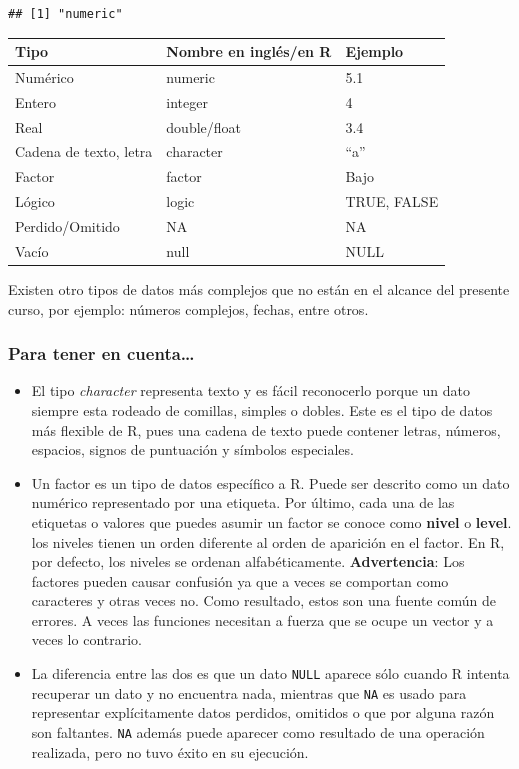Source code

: \documentclass[
]{book}
\begin{document}
\begin{verbatim}
## [1] "numeric"
\end{verbatim}

\begin{longtable}[]{@{}lll@{}}
\toprule\noalign{}
Tipo & Nombre en inglés/en R & Ejemplo \\
\midrule\noalign{}
\endhead
\bottomrule\noalign{}
\endlastfoot
Numérico & numeric & 5.1 \\
Entero & integer & 4 \\
Real & double/float & 3.4 \\
Cadena de texto, letra & character & ``a'' \\
Factor & factor & Bajo \\
Lógico & logic & TRUE, FALSE \\
Perdido/Omitido & NA & NA \\
Vacío & null & NULL \\
\end{longtable}

Existen otro tipos de datos más complejos que no están en el alcance del presente curso, por ejemplo: números complejos, fechas, entre otros.

\subsubsection{Para tener en cuenta\ldots{}}\label{para-tener-en-cuenta}

\begin{itemize}
\item
  El tipo \emph{character} representa texto y es fácil reconocerlo porque un dato siempre esta rodeado de comillas, simples o dobles.
  Este es el tipo de datos más flexible de R, pues una cadena de texto puede contener letras, números, espacios, signos de puntuación y símbolos especiales.
\item
  Un factor es un tipo de datos específico a R.
  Puede ser descrito como un dato numérico representado por una etiqueta.
  Por último, cada una de las etiquetas o valores que puedes asumir un factor se conoce como \textbf{nivel} o \textbf{level}.
  los niveles tienen un orden diferente al orden de aparición en el factor.
  En R, por defecto, los niveles se ordenan alfabéticamente.
  \textbf{Advertencia}: Los factores pueden causar confusión ya que a veces se comportan como caracteres y otras veces no.
  Como resultado, estos son una fuente común de errores.
  A veces las funciones necesitan a fuerza que se ocupe un vector y a veces lo contrario.
\item
  La diferencia entre las dos es que un dato \texttt{NULL} aparece sólo cuando R intenta recuperar un dato y no encuentra nada, mientras que \texttt{NA} es usado para representar explícitamente datos perdidos, omitidos o que por alguna razón son faltantes.
  \texttt{NA} además puede aparecer como resultado de una operación realizada, pero no tuvo éxito en su ejecución.
\end{itemize}
\end{document}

# # # # #

WHAT TO DO |
Go over the data above and copy every line that has the word "entre" in it.

ANSWER SPACE |
Existen otro tipos de datos más complejos que no están en el alcance del presente curso, por ejemplo: números complejos, fechas, entre otros.
  La diferencia entre las dos es que un dato \texttt{NULL} aparece sólo cuando R intenta recuperar un dato y no encuentra nada, mientras que \texttt{NA} es usado para representar explícitamente datos perdidos, omitidos o que por alguna razón son faltantes.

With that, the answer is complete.